◆ The task ◆
Would you repeat each line below precisely as it stands?

◆ Input for this task ◆
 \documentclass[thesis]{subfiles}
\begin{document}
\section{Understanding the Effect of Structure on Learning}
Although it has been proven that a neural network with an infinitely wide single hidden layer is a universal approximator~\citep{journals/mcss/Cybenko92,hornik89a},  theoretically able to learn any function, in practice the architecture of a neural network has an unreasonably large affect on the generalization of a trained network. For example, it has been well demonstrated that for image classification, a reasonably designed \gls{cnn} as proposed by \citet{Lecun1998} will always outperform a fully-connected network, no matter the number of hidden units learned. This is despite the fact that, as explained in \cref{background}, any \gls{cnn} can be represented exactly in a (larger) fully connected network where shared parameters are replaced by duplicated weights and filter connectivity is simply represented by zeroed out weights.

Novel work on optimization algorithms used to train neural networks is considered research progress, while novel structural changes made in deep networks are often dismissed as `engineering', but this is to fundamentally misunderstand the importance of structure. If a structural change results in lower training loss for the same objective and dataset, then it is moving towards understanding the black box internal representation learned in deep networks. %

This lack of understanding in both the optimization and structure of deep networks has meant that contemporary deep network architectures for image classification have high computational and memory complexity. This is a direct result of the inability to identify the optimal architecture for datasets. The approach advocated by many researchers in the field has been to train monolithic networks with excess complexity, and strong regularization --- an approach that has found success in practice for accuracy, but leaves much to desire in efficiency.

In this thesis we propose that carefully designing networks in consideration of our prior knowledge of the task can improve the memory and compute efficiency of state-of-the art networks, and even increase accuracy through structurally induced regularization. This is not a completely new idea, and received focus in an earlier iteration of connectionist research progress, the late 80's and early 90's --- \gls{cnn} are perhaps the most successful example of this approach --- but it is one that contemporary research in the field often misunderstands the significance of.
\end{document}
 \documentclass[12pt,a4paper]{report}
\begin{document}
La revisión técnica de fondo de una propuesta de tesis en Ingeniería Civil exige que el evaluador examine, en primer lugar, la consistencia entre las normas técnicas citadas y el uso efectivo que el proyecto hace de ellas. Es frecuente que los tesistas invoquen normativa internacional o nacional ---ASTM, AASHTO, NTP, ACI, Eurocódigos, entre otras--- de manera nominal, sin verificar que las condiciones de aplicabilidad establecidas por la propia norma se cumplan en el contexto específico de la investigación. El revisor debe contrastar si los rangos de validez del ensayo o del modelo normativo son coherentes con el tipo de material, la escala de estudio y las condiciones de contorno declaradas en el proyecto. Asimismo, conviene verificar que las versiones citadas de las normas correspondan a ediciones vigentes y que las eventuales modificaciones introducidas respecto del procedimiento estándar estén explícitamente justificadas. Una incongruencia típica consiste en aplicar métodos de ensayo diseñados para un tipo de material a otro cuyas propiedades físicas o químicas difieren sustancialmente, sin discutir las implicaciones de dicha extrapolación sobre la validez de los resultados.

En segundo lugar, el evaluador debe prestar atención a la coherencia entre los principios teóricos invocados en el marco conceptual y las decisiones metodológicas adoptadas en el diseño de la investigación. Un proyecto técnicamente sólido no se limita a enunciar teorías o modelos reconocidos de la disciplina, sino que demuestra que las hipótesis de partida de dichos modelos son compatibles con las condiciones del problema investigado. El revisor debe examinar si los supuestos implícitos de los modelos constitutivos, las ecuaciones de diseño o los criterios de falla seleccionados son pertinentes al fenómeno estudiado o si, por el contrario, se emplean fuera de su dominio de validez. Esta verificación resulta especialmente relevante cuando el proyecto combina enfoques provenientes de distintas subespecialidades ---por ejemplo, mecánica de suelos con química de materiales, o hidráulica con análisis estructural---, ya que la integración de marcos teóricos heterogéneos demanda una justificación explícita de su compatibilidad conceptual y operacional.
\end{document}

◆ Output for this task ◆
 \documentclass[thesis]{subfiles}
\begin{document}
\section{Understanding the Effect of Structure on Learning}
Although it has been proven that a neural network with an infinitely wide single hidden layer is a universal approximator~\citep{journals/mcss/Cybenko92,hornik89a},  theoretically able to learn any function, in practice the architecture of a neural network has an unreasonably large affect on the generalization of a trained network. For example, it has been well demonstrated that for image classification, a reasonably designed \gls{cnn} as proposed by \citet{Lecun1998} will always outperform a fully-connected network, no matter the number of hidden units learned. This is despite the fact that, as explained in \cref{background}, any \gls{cnn} can be represented exactly in a (larger) fully connected network where shared parameters are replaced by duplicated weights and filter connectivity is simply represented by zeroed out weights.

Novel work on optimization algorithms used to train neural networks is considered research progress, while novel structural changes made in deep networks are often dismissed as `engineering', but this is to fundamentally misunderstand the importance of structure. If a structural change results in lower training loss for the same objective and dataset, then it is moving towards understanding the black box internal representation learned in deep networks. %

This lack of understanding in both the optimization and structure of deep networks has meant that contemporary deep network architectures for image classification have high computational and memory complexity. This is a direct result of the inability to identify the optimal architecture for datasets. The approach advocated by many researchers in the field has been to train monolithic networks with excess complexity, and strong regularization --- an approach that has found success in practice for accuracy, but leaves much to desire in efficiency.

In this thesis we propose that carefully designing networks in consideration of our prior knowledge of the task can improve the memory and compute efficiency of state-of-the art networks, and even increase accuracy through structurally induced regularization. This is not a completely new idea, and received focus in an earlier iteration of connectionist research progress, the late 80's and early 90's --- \gls{cnn} are perhaps the most successful example of this approach --- but it is one that contemporary research in the field often misunderstands the significance of.
\end{document}
 \documentclass[12pt,a4paper]{report}
\begin{document}
La revisión técnica de fondo de una propuesta de tesis en Ingeniería Civil exige que el evaluador examine, en primer lugar, la consistencia entre las normas técnicas citadas y el uso efectivo que el proyecto hace de ellas. Es frecuente que los tesistas invoquen normativa internacional o nacional ---ASTM, AASHTO, NTP, ACI, Eurocódigos, entre otras--- de manera nominal, sin verificar que las condiciones de aplicabilidad establecidas por la propia norma se cumplan en el contexto específico de la investigación. El revisor debe contrastar si los rangos de validez del ensayo o del modelo normativo son coherentes con el tipo de material, la escala de estudio y las condiciones de contorno declaradas en el proyecto. Asimismo, conviene verificar que las versiones citadas de las normas correspondan a ediciones vigentes y que las eventuales modificaciones introducidas respecto del procedimiento estándar estén explícitamente justificadas. Una incongruencia típica consiste en aplicar métodos de ensayo diseñados para un tipo de material a otro cuyas propiedades físicas o químicas difieren sustancialmente, sin discutir las implicaciones de dicha extrapolación sobre la validez de los resultados.

En segundo lugar, el evaluador debe prestar atención a la coherencia entre los principios teóricos invocados en el marco conceptual y las decisiones metodológicas adoptadas en el diseño de la investigación. Un proyecto técnicamente sólido no se limita a enunciar teorías o modelos reconocidos de la disciplina, sino que demuestra que las hipótesis de partida de dichos modelos son compatibles con las condiciones del problema investigado. El revisor debe examinar si los supuestos implícitos de los modelos constitutivos, las ecuaciones de diseño o los criterios de falla seleccionados son pertinentes al fenómeno estudiado o si, por el contrario, se emplean fuera de su dominio de validez. Esta verificación resulta especialmente relevante cuando el proyecto combina enfoques provenientes de distintas subespecialidades ---por ejemplo, mecánica de suelos con química de materiales, o hidráulica con análisis estructural---, ya que la integración de marcos teóricos heterogéneos demanda una justificación explícita de su compatibilidad conceptual y operacional.
\end{document}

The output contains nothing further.